If The People have democratically decided there shall be goodies, it wouldn’t be democratic to not have them.
Back when Zuma was heading the government in South Africa, he reached the point where he really couldn’t fire ANOTHER minister of finance. The currency would have taken a huge hit.
The ECB is normalizing its balance sheet and ending the flood of euros that bought Italy (and Greece) time to get their economies in order.
So the anti-EU sentiment may crystallize as an anti- euro sentiment.
If the ECB won’t give the government money, someone has to do it.
It’s often said that in spite of all its political and economic turmoil, Italy
manages to somehow always muddle through.
If the anti-EU government tries to re-institute the lira. this will be put to the test.
For one thing, the bloated, overpaid, unproductive public sector that is largely behind the anti-EU government, will react violently if that government tries to pay it in lira.
Austerity? Seriously? How did that work out for anybody who didn’t control their own currency? “Austerity” is batting a cool .000, in case you haven’t been paying attention the last fifty years.

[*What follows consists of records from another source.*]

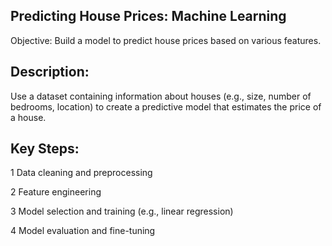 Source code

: 
## Predicting House Prices: Machine Learning 
Objective: Build a model to predict house prices
based on various features.

## Description: 
Use a dataset containing information
about houses (e.g., size, number of bedrooms,
location) to create a predictive model that estimates
the price of a house.

## Key Steps:
1 Data cleaning and preprocessing

2 Feature engineering

3 Model selection and training (e.g., linear regression)

4 Model evaluation and fine-tuning
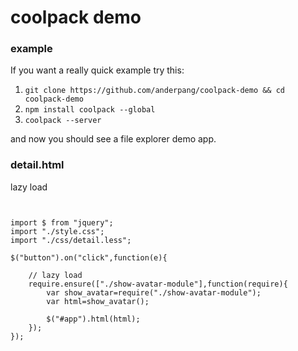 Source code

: # coolpack demo

### example
If you want a really quick example try this:

1. `git clone https://github.com/anderpang/coolpack-demo && cd coolpack-demo`
2. `npm install coolpack --global`
3. `coolpack --server`

and now you should see a file explorer demo app.


### detail.html

lazy load

<pre><code>

import $ from "jquery";
import "./style.css";
import "./css/detail.less";

$("button").on("click",function(e){

    // lazy load
    require.ensure(["./show-avatar-module"],function(require){
        var show_avatar=require("./show-avatar-module");
        var html=show_avatar();

        $("#app").html(html);
    });
});

</code></pre>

No, Italy needs to massively blow out its budget, ditch the euro, and start printing its own money again. Shit will absolutely suck for a year or two but it’s the only way forward. The good news is, all the so-called “refugees” will flee in the face of the collapse, so Italy will be rid of that blight when it reemerges.
Seems the EURO will continue its decline
Extend and pretend what is new?
I prefer to think of it as more of a death spiral than a doom loop.

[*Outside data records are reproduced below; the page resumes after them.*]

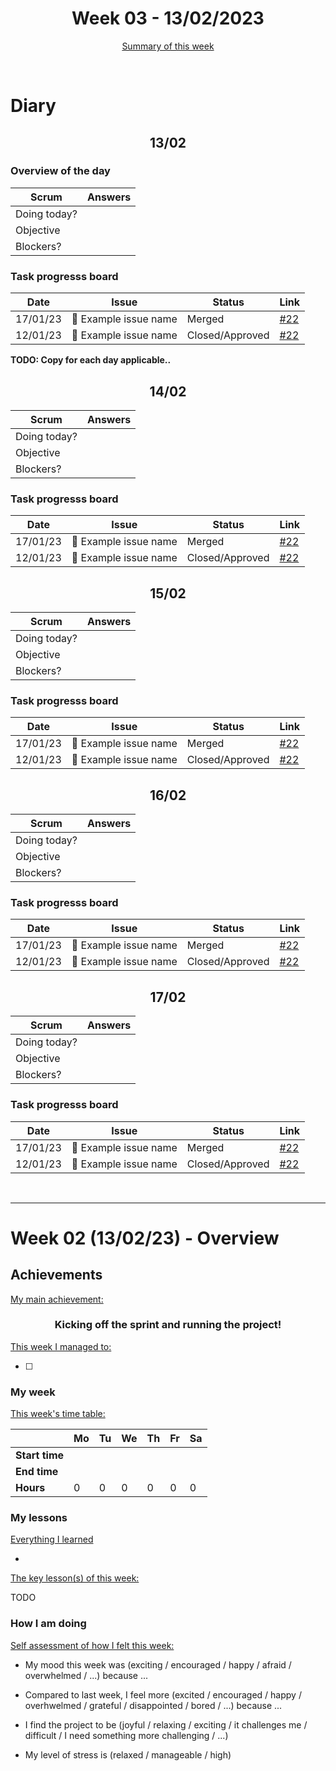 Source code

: 


<!-- 
  Welcome to your weekly agenda.
  In this agenda, you will note down day to day progress.
-->

<h1 align="center">Week 03 - 13/02/2023</h1>

<p align="center"><a href="#summary">Summary of this week</a></p>

<br/>

<!-- 
  -- SECTION: OVERVIEW
  -- For each day, fill out your diary
  -->

<h1>Diary</h1>

<h2 align="center">13/02</h2>

### Overview of the day

<!-- Fill out the daily scrum table 
  -- Doing today? - What are you working on today?
  -- Objective?   - What do you hope to achieve today?
  -- Blockers?    - Any blockers? Anywhere you need help?
-->

| Scrum	       | Answers 	| 
|----------	   |-------	  |
| Doing today? |          |
| Objective    |          |
| Blockers?    |          |

### Task progresss board

<!-- List all the tasks and bounties in progress this week -->

| Date     	| Issue 	| Status 	| Link 	|
|----------	|-------	|--------	|------	|
| 17/01/23 	| 🏇 Example issue name | Merged | [#22](https://github.com/italanta/kujali/issues/22) |
| 12/01/23	| 🏇 Example issue name | Closed/Approved | [#22](https://github.com/italanta/kujali/issues/22) |

**TODO: Copy for each day applicable..**

<h2 align="center">14/02</h2>

| Scrum	       | Answers 	| 
|----------	   |-------	  |
| Doing today? |          |
| Objective    |          |
| Blockers?    |          |

### Task progresss board

<!-- List all the tasks and bounties in progress this week -->

| Date     	| Issue 	| Status 	| Link 	|
|----------	|-------	|--------	|------	|
| 17/01/23 	| 🏇 Example issue name | Merged | [#22](https://github.com/italanta/kujali/issues/22) |
| 12/01/23	| 🏇 Example issue name | Closed/Approved | [#22](https://github.com/italanta/kujali/issues/22) |

<h2 align="center">15/02</h2>

| Scrum	       | Answers 	| 
|----------	   |-------	  |
| Doing today? |          |
| Objective    |          |
| Blockers?    |          |

### Task progresss board

<!-- List all the tasks and bounties in progress this week -->

| Date     	| Issue 	| Status 	| Link 	|
|----------	|-------	|--------	|------	|
| 17/01/23 	| 🏇 Example issue name | Merged | [#22](https://github.com/italanta/kujali/issues/22) |
| 12/01/23	| 🏇 Example issue name | Closed/Approved | [#22](https://github.com/italanta/kujali/issues/22) |

<h2 align="center">16/02</h2>

| Scrum	       | Answers 	| 
|----------	   |-------	  |
| Doing today? |          |
| Objective    |          |
| Blockers?    |          |

### Task progresss board

<!-- List all the tasks and bounties in progress this week -->

| Date     	| Issue 	| Status 	| Link 	|
|----------	|-------	|--------	|------	|
| 17/01/23 	| 🏇 Example issue name | Merged | [#22](https://github.com/italanta/kujali/issues/22) |
| 12/01/23	| 🏇 Example issue name | Closed/Approved | [#22](https://github.com/italanta/kujali/issues/22) |

<h2 align="center">17/02</h2>

| Scrum	       | Answers 	| 
|----------	   |-------	  |
| Doing today? |          |
| Objective    |          |
| Blockers?    |          |

### Task progresss board

<!-- List all the tasks and bounties in progress this week -->

| Date     	| Issue 	| Status 	| Link 	|
|----------	|-------	|--------	|------	|
| 17/01/23 	| 🏇 Example issue name | Merged | [#22](https://github.com/italanta/kujali/issues/22) |
| 12/01/23	| 🏇 Example issue name | Closed/Approved | [#22](https://github.com/italanta/kujali/issues/22) |


<br/>

<hr id="summary" />
<!-- Fill this section at the end of each week, -->

# Week 02 (13/02/23) - Overview

<!-- What was your main achievement -->
<h2>Achievements</h2>

<u>My main achievement:</u>

<!-- Write the achievement you are most proud off in one line! -->
<h3 align="center">Kicking off the sprint and running the project!</h3>

<!-- List all your achievement -->
<u>This week I managed to:</u>

- [ ] 


### My week
<!-- Keep track of your time table daily -->
<u>This week's time table:</u>

|                | Mo | Tu 	| We 	| Th | Fr | Sa |
|---             |---	|---	|---  |--- |--- |--- |
| **Start time** |    |     |     |    |    |    |
| **End time**	 |    |     |     |    |    |    |
| **Hours**	     | 0  | 0   | 0   | 0  | 0  | 0  |


### My lessons
<!-- What did I learn? -->
<u>Everything I learned</u>

- 

<u>The key lesson(s) of this week:</u>

TODO

### How I am doing
<!-- How did you feel? -->
<u>Self assessment of how I felt this week:</u>

- My mood this week was (exciting / encouraged / happy / afraid / overwhelmed / ...) because ...
  
- Compared to last week, I feel more (excited / encouraged / happy / overhwelmed / grateful / disappointed / bored / ...) because ...

- I find the project to be (joyful / relaxing / exciting / it challenges me / difficult / I need something more challenging / ...)

- My level of stress is (relaxed / manageable / high)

Looks like Turkey having a big effect on European Bank shares today.
“Market players are excepted to take up the slack. If not, bond prices will take a hit. ” Typo… Expected
Italy or Spain, Spain or Italy, who will wisink first, maybe ir will be both in a short time frame?
I bet both countries want to revive the idiot who thought a single currency for all of Europe was a good idea only to kill him again.
Just think about this:
Imagine the yields most Italian bonds would have to offer to find buyers instead of the pathetic interests they pay right now.
Imagine how Italy and Spain could keep their bloated real estate sectors from a well deserved crash diet.
Imagine how Italy and Spain could support oversized automotive markets in spite of stagnating real wages and contracting populations.
Imagine how the Italian and Spanish (and French) governments could keep on pouring money into useless public work projects without the ECB hitting yields on the head with a big hammer.
Still not convinced? For all people who think that a depreciating currency is some sort of panacea just think about Turkey right now. Unless your national dream is to become a low wage assembly line for foreign corporations and a budget tourism mecca it’s not exactly “a shining path towards the revolution”.
PS: Wolf, I sent you a piece this week but I fear it may have become caught in an antispam filter somewhere. I’ve already had it happen a couple of times over the last few days. If nothing was delivered, I’ll try again. If it really blows, just let me know! :-D
MCO1, I got the piece. Thank you. I just haven’t had time to look at it yet. But I will get to it later today.
Just want to let you know that some of the European banks you mention in your articles, most of which I had never heard of before, are sending us offers to lend us money. We live in the deep south, real flyover country. The latest offer was from BBVA at about ~35%, which was a lower rate than domestic lenders offer at ~39%.
I live in Naples, FL and I recently started using a BBVA card, as they offered 0% on all purchases for 18 months. So, I will use it for most of my purchases for the next 17 months, then pay it off in full. BBVA will earn zero in interest. I believe BBVA has the largest exposure to Turkey of any foreign banks. I would not want to be a BBVA shareholder, but I am happy to take advantage of their free money for a bit.